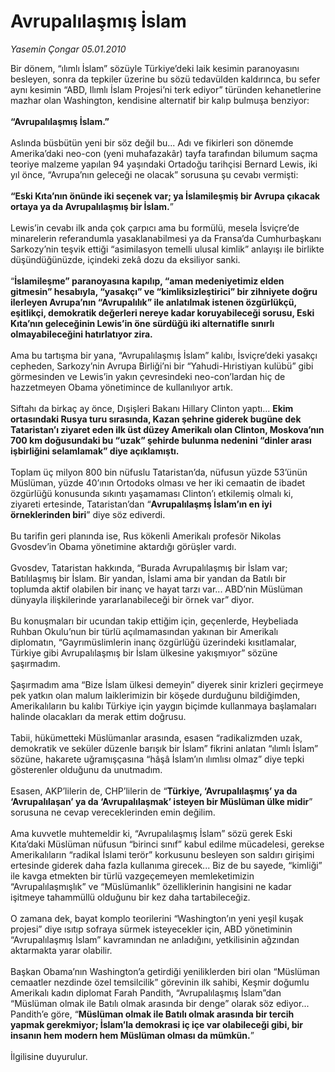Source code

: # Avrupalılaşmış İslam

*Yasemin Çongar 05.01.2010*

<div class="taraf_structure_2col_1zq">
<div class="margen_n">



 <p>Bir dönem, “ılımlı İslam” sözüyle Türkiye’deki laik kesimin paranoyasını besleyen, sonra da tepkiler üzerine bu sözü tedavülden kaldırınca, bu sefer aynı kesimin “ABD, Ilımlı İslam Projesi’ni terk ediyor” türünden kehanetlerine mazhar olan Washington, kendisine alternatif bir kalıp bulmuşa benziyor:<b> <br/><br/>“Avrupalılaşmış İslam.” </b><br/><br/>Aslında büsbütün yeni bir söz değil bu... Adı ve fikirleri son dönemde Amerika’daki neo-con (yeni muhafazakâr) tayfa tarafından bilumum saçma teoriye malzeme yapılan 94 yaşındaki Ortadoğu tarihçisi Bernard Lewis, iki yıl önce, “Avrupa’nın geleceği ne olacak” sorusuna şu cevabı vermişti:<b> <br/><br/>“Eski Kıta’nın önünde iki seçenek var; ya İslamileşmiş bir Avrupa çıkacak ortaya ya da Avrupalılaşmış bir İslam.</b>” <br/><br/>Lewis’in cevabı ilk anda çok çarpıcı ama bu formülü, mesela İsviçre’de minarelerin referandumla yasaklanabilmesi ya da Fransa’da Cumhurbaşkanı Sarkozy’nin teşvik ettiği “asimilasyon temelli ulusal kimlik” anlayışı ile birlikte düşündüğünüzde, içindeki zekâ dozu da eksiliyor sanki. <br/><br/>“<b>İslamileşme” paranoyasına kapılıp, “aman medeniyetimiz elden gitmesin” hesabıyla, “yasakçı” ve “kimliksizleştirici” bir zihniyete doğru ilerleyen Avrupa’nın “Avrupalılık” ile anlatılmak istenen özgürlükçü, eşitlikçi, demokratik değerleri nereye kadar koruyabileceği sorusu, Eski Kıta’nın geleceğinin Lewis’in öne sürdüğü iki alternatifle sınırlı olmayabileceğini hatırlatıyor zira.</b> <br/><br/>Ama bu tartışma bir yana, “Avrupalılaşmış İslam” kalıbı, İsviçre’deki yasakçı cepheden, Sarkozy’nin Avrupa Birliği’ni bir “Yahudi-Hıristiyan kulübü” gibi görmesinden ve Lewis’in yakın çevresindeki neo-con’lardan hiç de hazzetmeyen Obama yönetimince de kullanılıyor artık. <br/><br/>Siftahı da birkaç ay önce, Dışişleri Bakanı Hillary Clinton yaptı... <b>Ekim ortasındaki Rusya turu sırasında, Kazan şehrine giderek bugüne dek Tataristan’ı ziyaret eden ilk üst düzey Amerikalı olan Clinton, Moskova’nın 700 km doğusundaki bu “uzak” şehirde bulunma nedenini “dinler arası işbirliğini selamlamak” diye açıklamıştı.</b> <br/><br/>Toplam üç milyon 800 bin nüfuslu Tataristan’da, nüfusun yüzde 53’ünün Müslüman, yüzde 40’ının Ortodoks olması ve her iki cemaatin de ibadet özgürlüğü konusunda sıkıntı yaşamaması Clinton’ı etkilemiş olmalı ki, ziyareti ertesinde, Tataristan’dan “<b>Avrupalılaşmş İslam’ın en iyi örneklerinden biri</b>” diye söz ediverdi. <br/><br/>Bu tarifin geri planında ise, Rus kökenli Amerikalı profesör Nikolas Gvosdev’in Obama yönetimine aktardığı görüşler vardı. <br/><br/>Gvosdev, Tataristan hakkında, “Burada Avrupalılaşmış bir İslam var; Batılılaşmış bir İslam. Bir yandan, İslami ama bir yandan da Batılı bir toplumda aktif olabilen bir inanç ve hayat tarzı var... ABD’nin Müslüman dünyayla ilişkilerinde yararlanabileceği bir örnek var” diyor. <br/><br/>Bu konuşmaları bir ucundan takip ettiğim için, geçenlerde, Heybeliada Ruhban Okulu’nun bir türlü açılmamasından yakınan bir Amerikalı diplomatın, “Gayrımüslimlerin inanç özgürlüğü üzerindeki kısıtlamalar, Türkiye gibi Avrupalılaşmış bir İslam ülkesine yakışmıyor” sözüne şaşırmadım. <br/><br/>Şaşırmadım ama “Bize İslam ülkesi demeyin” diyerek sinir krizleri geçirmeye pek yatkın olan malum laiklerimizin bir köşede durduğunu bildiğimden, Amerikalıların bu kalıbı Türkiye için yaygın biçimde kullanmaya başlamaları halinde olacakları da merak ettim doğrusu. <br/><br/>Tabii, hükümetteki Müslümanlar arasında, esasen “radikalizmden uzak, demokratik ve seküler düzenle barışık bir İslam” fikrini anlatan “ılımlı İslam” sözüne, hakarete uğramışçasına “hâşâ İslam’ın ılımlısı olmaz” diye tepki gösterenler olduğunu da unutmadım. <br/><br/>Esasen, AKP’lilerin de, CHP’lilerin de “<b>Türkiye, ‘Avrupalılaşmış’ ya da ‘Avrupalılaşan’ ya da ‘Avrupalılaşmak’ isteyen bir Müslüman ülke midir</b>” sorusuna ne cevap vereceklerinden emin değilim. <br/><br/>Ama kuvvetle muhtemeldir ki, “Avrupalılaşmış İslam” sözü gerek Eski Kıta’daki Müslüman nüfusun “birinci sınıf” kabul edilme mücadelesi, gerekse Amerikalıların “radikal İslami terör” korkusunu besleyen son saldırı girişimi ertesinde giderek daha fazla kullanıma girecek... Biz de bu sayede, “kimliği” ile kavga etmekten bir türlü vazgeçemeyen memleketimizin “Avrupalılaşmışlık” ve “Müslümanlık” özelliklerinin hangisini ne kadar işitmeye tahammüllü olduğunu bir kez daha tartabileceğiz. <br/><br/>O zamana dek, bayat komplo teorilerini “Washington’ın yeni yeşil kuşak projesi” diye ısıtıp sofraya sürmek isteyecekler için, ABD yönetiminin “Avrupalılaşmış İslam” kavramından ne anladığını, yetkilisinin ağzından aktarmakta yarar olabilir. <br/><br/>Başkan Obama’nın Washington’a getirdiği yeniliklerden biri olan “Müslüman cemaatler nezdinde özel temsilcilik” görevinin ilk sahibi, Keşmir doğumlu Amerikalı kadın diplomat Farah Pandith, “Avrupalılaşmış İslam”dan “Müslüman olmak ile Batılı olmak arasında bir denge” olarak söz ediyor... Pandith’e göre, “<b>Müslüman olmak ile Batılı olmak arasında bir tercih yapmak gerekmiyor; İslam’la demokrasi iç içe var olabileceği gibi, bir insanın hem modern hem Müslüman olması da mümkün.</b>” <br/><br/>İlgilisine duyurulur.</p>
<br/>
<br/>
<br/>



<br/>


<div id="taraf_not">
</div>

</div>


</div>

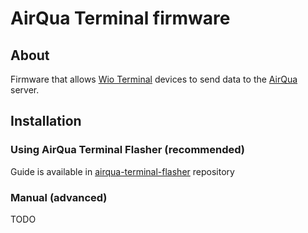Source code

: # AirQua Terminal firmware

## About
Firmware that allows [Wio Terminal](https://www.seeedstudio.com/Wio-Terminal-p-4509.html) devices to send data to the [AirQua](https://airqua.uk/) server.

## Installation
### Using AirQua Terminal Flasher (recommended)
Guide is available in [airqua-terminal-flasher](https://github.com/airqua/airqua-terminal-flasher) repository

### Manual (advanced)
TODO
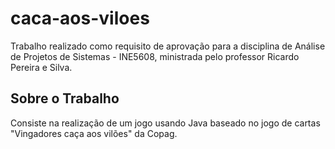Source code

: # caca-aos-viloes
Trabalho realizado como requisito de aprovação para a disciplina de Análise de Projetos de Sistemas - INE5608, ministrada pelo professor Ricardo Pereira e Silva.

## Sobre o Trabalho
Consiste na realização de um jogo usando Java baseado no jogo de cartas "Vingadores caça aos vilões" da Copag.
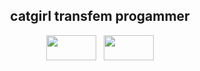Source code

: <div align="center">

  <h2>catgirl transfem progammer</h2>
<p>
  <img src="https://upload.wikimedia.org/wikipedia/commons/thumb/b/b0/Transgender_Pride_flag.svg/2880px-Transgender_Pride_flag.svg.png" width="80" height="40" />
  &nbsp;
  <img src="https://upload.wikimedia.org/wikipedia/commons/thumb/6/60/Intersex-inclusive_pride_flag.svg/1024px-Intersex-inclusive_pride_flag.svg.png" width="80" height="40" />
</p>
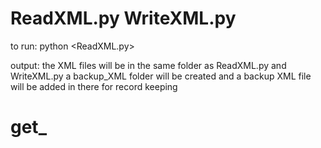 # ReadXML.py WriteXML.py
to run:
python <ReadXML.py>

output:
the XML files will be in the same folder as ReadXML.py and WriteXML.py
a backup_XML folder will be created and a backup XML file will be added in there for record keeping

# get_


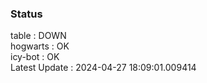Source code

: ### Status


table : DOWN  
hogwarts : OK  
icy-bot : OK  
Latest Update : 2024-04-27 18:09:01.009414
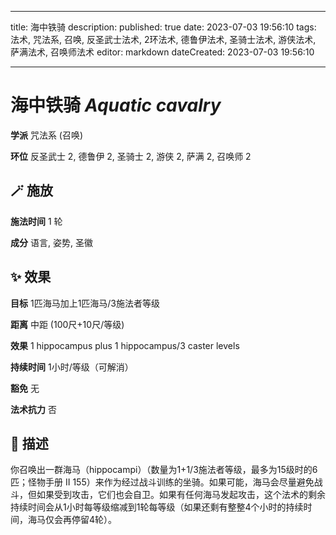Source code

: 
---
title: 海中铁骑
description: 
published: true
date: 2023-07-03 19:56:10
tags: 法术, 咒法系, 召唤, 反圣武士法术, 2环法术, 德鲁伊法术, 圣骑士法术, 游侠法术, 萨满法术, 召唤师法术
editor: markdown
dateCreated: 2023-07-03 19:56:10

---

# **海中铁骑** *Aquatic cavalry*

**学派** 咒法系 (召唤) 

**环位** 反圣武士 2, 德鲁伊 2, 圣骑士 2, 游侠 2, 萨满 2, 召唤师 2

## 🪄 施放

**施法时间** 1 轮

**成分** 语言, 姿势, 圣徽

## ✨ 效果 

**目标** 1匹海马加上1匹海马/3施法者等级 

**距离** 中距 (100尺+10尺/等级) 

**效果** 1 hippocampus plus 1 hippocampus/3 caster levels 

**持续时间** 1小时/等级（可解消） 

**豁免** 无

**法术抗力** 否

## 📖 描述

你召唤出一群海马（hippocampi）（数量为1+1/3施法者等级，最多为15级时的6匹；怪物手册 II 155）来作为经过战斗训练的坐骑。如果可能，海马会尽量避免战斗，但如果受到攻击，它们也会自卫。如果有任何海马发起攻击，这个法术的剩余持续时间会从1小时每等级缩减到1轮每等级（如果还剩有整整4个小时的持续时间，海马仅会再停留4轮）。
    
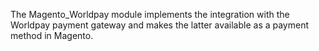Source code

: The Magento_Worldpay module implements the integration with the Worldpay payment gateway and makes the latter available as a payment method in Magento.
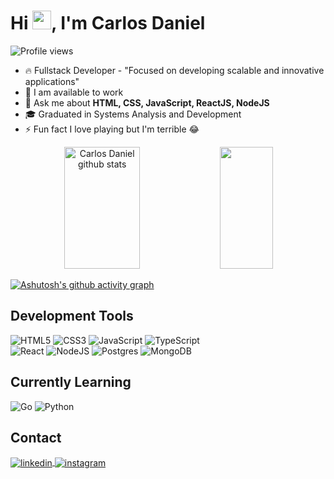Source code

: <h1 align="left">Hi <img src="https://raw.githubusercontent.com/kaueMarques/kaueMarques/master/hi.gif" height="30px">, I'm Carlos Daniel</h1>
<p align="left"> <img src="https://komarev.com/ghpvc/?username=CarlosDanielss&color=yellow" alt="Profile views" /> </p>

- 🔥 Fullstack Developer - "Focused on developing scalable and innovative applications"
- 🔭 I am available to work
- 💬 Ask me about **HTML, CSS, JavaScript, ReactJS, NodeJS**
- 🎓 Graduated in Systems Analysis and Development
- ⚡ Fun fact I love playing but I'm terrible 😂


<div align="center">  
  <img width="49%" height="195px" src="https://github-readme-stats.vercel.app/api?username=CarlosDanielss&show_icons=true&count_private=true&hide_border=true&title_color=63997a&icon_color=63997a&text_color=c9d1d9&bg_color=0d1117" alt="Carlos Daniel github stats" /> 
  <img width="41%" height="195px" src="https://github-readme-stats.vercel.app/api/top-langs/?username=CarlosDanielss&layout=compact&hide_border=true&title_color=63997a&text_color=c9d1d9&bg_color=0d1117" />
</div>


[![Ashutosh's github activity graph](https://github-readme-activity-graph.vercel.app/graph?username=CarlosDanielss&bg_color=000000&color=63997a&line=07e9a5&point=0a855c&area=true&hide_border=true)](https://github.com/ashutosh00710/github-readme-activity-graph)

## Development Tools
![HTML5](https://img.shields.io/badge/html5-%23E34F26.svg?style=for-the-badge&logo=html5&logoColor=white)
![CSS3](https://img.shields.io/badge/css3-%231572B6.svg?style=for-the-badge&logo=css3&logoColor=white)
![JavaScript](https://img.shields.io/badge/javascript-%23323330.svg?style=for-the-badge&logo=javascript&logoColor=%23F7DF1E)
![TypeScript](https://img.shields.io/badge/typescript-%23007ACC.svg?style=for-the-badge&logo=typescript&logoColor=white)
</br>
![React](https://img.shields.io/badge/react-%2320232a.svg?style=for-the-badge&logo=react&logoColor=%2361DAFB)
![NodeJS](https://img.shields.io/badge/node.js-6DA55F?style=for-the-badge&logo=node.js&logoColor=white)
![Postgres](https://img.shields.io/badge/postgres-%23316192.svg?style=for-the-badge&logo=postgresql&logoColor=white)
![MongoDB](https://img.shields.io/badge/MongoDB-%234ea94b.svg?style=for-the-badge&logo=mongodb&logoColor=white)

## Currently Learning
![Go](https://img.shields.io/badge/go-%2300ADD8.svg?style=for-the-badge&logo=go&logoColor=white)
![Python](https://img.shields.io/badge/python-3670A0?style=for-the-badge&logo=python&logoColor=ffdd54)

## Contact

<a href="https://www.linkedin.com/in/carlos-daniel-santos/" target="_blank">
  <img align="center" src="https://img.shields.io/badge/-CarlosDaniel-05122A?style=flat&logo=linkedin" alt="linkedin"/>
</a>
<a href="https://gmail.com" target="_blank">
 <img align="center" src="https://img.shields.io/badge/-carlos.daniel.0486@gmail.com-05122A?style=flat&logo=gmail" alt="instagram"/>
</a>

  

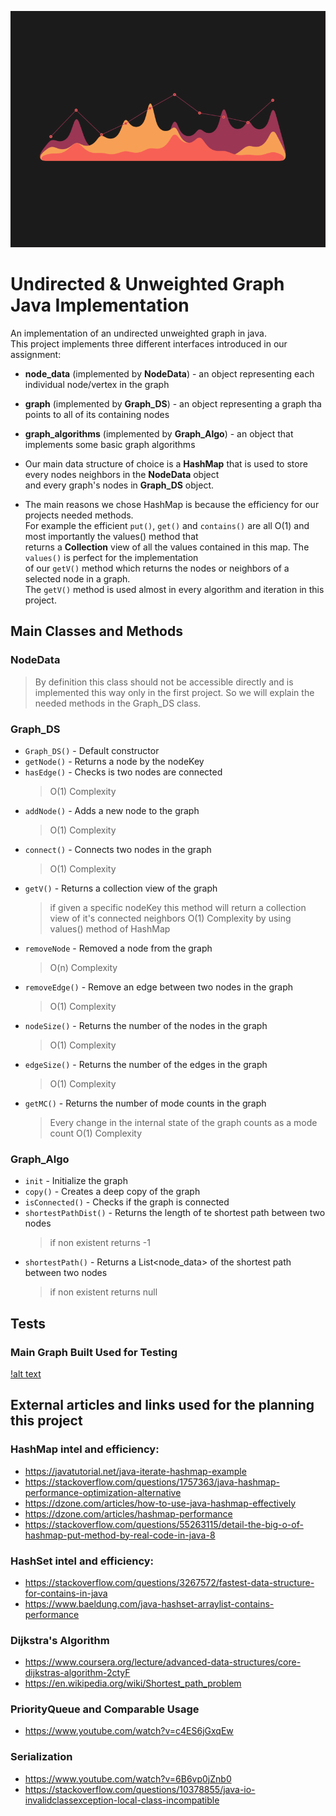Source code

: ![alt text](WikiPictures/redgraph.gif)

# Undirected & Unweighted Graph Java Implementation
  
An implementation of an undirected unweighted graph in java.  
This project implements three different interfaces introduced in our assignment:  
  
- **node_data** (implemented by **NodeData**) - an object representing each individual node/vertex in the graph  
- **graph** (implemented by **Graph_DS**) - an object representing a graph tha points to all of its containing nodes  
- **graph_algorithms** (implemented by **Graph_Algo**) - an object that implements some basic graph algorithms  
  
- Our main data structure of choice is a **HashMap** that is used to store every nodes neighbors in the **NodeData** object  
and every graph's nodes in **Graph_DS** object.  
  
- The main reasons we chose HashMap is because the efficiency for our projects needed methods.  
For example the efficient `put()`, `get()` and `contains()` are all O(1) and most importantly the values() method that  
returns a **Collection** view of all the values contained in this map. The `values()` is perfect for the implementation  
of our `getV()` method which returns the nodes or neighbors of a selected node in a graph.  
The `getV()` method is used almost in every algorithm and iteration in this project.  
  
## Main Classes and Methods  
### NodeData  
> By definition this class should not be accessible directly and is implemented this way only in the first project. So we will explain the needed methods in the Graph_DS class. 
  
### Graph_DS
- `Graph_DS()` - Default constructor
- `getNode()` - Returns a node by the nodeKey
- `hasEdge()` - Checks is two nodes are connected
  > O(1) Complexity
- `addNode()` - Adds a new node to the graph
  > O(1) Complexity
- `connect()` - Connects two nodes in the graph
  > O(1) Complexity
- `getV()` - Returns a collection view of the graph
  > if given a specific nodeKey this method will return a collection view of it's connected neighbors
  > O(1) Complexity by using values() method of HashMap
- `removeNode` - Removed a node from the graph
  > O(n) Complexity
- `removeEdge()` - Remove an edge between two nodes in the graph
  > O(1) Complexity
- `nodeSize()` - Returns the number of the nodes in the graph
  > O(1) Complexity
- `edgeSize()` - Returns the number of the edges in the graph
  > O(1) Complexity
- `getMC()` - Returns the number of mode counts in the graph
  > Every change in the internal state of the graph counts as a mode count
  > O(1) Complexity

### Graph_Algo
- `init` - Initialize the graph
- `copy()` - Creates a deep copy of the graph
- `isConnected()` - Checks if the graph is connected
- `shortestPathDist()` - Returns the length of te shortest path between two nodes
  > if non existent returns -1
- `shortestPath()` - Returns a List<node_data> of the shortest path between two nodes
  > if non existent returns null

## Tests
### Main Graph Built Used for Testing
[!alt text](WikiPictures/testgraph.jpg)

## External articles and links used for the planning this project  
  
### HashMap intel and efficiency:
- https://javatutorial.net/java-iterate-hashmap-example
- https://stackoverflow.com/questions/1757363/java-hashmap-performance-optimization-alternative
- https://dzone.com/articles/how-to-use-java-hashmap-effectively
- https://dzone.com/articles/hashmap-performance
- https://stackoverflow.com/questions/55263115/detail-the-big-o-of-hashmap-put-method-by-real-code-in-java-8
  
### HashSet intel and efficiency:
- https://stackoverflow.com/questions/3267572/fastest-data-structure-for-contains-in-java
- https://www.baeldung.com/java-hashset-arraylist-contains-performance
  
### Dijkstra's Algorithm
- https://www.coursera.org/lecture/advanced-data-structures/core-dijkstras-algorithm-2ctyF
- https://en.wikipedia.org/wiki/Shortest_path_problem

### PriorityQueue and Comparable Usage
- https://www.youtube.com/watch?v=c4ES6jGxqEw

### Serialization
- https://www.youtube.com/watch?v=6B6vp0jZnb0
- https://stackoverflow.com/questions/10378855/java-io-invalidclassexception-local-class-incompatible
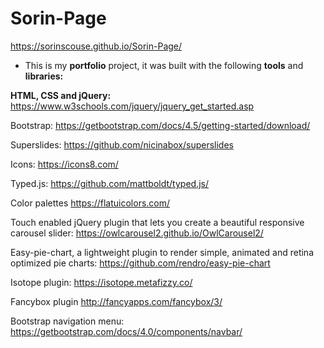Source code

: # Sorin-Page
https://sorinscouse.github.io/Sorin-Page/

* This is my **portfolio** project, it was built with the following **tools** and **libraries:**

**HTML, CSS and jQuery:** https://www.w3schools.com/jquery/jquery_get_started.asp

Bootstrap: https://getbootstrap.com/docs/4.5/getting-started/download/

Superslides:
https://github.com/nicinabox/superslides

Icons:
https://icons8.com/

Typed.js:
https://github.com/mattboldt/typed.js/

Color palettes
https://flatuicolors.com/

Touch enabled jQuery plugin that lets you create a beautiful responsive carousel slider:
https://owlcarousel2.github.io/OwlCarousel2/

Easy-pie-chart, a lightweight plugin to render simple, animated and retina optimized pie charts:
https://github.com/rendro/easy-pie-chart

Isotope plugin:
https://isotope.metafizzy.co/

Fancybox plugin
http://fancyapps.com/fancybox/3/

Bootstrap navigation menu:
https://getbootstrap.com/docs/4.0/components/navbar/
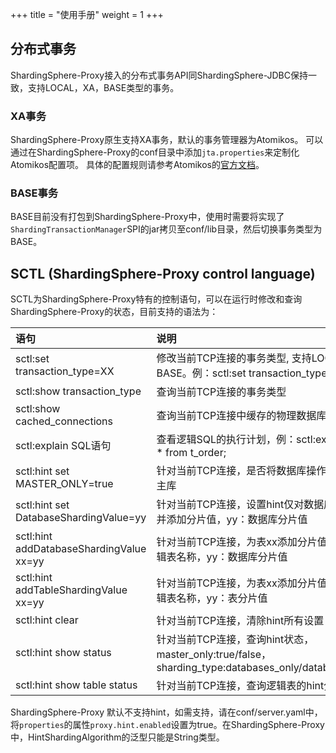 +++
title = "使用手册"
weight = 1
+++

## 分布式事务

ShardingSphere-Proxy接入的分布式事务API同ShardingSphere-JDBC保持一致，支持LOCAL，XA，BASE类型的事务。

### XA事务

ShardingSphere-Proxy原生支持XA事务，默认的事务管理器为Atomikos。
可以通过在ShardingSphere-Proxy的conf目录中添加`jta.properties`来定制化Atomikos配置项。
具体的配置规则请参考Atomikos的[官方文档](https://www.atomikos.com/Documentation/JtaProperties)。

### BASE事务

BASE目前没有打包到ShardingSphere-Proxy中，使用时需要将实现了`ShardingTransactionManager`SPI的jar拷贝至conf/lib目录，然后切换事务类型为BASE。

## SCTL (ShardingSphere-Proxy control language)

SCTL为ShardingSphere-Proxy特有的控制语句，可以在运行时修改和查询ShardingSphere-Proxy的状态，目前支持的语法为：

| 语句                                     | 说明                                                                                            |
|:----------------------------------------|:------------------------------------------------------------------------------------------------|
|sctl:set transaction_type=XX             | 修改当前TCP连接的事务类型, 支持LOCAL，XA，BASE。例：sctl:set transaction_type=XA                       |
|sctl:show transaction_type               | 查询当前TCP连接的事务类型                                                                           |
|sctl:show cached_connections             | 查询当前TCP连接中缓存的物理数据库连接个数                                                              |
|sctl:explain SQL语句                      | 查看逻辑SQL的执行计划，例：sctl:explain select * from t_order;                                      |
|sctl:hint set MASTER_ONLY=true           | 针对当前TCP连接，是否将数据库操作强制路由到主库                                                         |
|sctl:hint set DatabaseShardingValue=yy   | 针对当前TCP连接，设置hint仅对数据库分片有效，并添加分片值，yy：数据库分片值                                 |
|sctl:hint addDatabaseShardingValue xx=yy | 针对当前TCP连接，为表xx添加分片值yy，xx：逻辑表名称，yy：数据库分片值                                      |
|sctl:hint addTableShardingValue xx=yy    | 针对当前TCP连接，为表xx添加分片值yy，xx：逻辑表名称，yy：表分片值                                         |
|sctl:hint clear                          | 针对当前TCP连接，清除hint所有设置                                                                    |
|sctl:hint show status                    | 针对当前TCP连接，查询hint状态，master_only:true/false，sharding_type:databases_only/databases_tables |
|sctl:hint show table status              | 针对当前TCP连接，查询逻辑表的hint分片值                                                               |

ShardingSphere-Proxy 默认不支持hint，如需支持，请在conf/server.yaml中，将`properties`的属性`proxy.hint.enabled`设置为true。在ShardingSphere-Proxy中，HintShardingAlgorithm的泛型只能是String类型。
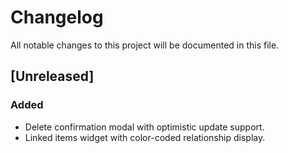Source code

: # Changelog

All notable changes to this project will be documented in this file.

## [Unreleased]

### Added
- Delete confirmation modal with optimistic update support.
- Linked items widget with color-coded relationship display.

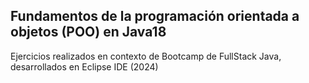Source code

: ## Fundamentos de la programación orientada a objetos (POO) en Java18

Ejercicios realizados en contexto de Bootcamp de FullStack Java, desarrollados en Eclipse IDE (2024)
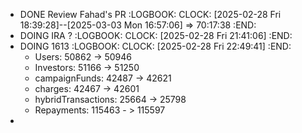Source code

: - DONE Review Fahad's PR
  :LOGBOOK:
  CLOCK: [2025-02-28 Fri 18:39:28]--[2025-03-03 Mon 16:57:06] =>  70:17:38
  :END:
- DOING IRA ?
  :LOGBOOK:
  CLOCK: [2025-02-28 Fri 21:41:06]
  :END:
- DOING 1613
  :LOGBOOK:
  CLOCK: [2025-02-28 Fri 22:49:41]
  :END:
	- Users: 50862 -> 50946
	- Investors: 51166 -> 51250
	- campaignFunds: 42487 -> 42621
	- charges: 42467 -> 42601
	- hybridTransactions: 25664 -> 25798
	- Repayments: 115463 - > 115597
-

# [WHAT TO DO]
Which lines above contain the word "为表xx添加分片值yy"? Copy all of them.

# [EXERCISE SOLUTION]
|sctl:hint addDatabaseShardingValue xx=yy | 针对当前TCP连接，为表xx添加分片值yy，xx：逻辑表名称，yy：数据库分片值                                      |
|sctl:hint addTableShardingValue xx=yy    | 针对当前TCP连接，为表xx添加分片值yy，xx：逻辑表名称，yy：表分片值                                         |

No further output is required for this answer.